Diritto di disconnessione o dovere di connessione?
Ancora un intervento della Corte di Cassazione (Cassazione penale, n. 9656 del 7 marzo 2023) per stigmatizzare la cattiva abitudine di abbandonarsi ad insulti sulle piattaforme social.
A farne le spese questa volta è un’ex docente di un liceo che sul proprio profilo Facebook aveva pubblicato dei messaggi di chiaro contenuto discriminatorio e di odio razziale.
I suoi stessi studenti, dimostrando spiccato senso civico, avevano segnalato il fatto alla competente Procura della Repubblica.
Il difensore della professoressa – pur non negando il chiaro contenuto discriminatorio dei messaggi – aveva sostenuto che non vi era stata una vera e propria “istigazione” alla violenza.
Di diverso avviso la Corte, che ha osservato come tali messaggi fossero caratterizzati da “forme verbali esortative” alla violenza.
La Corte ha anche analizzato la problematica relativa alla compatibilità tra diritto alla libera manifestazione del pensiero (tutelato com’è noto dall’art.21 della Costituzione) e il fatto contestato.
A questo proposito, ha rilevato come il contenuto dei messaggi incriminati faceva esplicito riferimento alla necessità di compiere atti di violenza, sulla base della religione musulmana delle vittime.

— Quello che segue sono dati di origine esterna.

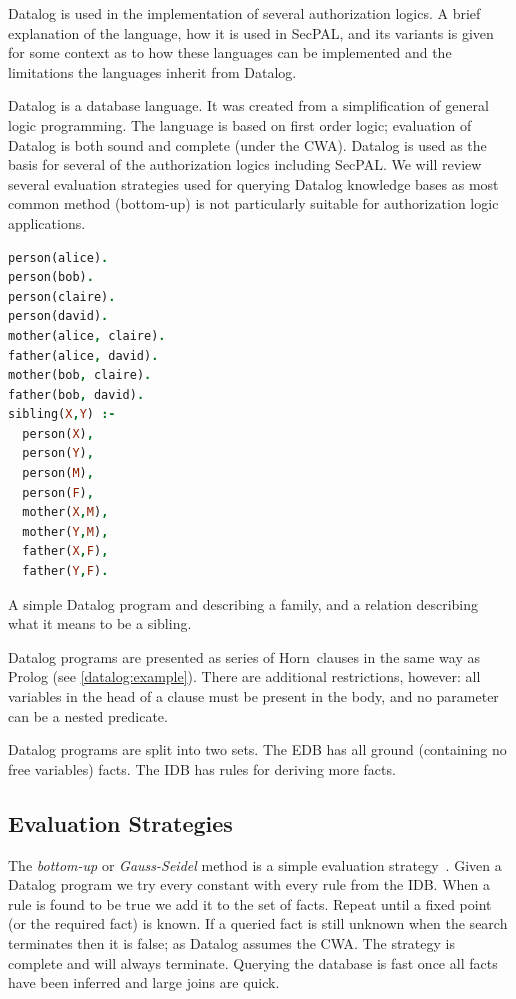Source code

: \documentclass[a4paper,sfsidenotes]{%
  article%
}
\begin{document}
Datalog is used in the implementation of several authorization logics.  A brief
explanation of the language, how it is used in SecPAL, and its variants is given
for some context as to how these languages can be implemented and the
limitations the languages inherit from Datalog.

Datalog is a database language. It was created from a simplification of general
logic programming.  The language is based on first order logic; evaluation of
Datalog is both sound and complete (under the \ac{CWA}).  Datalog is used as the
basis for several of the authorization logics including SecPAL. We will review
several evaluation strategies used for querying Datalog knowledge bases as most
common method (bottom-up) is not particularly suitable for authorization logic
applications.

\begin{marginfigure}
  \label{datalog:example}
  \begin{lstlisting}[language=Prolog]
person(alice).  
person(bob).
person(claire). 
person(david).
mother(alice, claire).
father(alice, david).
mother(bob, claire).
father(bob, david).
sibling(X,Y) :- 
  person(X),
  person(Y),
  person(M),   
  person(F),
  mother(X,M),
  mother(Y,M), 
  father(X,F), 
  father(Y,F).
  \end{lstlisting}
  \caption{A simple Datalog program and describing a family, and a relation
  describing what it means to be a sibling.}
\end{marginfigure}

Datalog programs are presented as series of Horn~clauses in the
same way as Prolog (see \autoref{datalog:example}).  There are
additional restrictions, however: all variables in the head of a clause
must be present in the body, and no parameter can be a nested predicate.

Datalog programs are split into two sets.
The \ac{EDB} has all ground (containing no free variables) facts.
The \ac{IDB} has rules for deriving more facts.

\subsection{Evaluation Strategies}

The \emph{bottom-up} or \emph{Gauss-Seidel} method is a simple evaluation
strategy~\cite{Ceri:1989ff}.  Given a Datalog program we try every constant with
every rule from the \ac{IDB}.  When a rule is found to be true we add it to the set
of facts.  Repeat until a fixed point (or the required fact) is known.  If a
queried fact is still unknown when the search terminates then it is false; as Datalog assumes
the \ac{CWA}.  The strategy is complete and will always
terminate. Querying the database is fast once all facts have been inferred 
and large joins are quick.
\end{document}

Il convincimento razzista e discriminatorio veniva amplificato, attraverso la “pubblicità dell’esternazione” realizzata tramite la piattaforma social.
La professione dell’imputata (docente di un liceo) ha aggravato la sua posizione, non essendo concepibile che coloro che dovrebbero insegnare ai propri allievi valori quali l’accettazione del diverso ed elementari e fondamentali principi di uguaglianza e di non discriminazione si abbandonino sui social a messaggi razzisti di odio razziale e di discriminazione religiosa.
Se certamente la docente, condannata in via definitiva a sette mesi di reclusione, non ne esce bene, un messaggio di speranza nasce dai suoi studenti, che hanno invece dimostrato di avere quella maturità e senso civico che difettavano alla loro insegnante, dimostrando – almeno per questa volta – che dal dialogo educativo non solo gli studenti hanno qualcosa da imparare.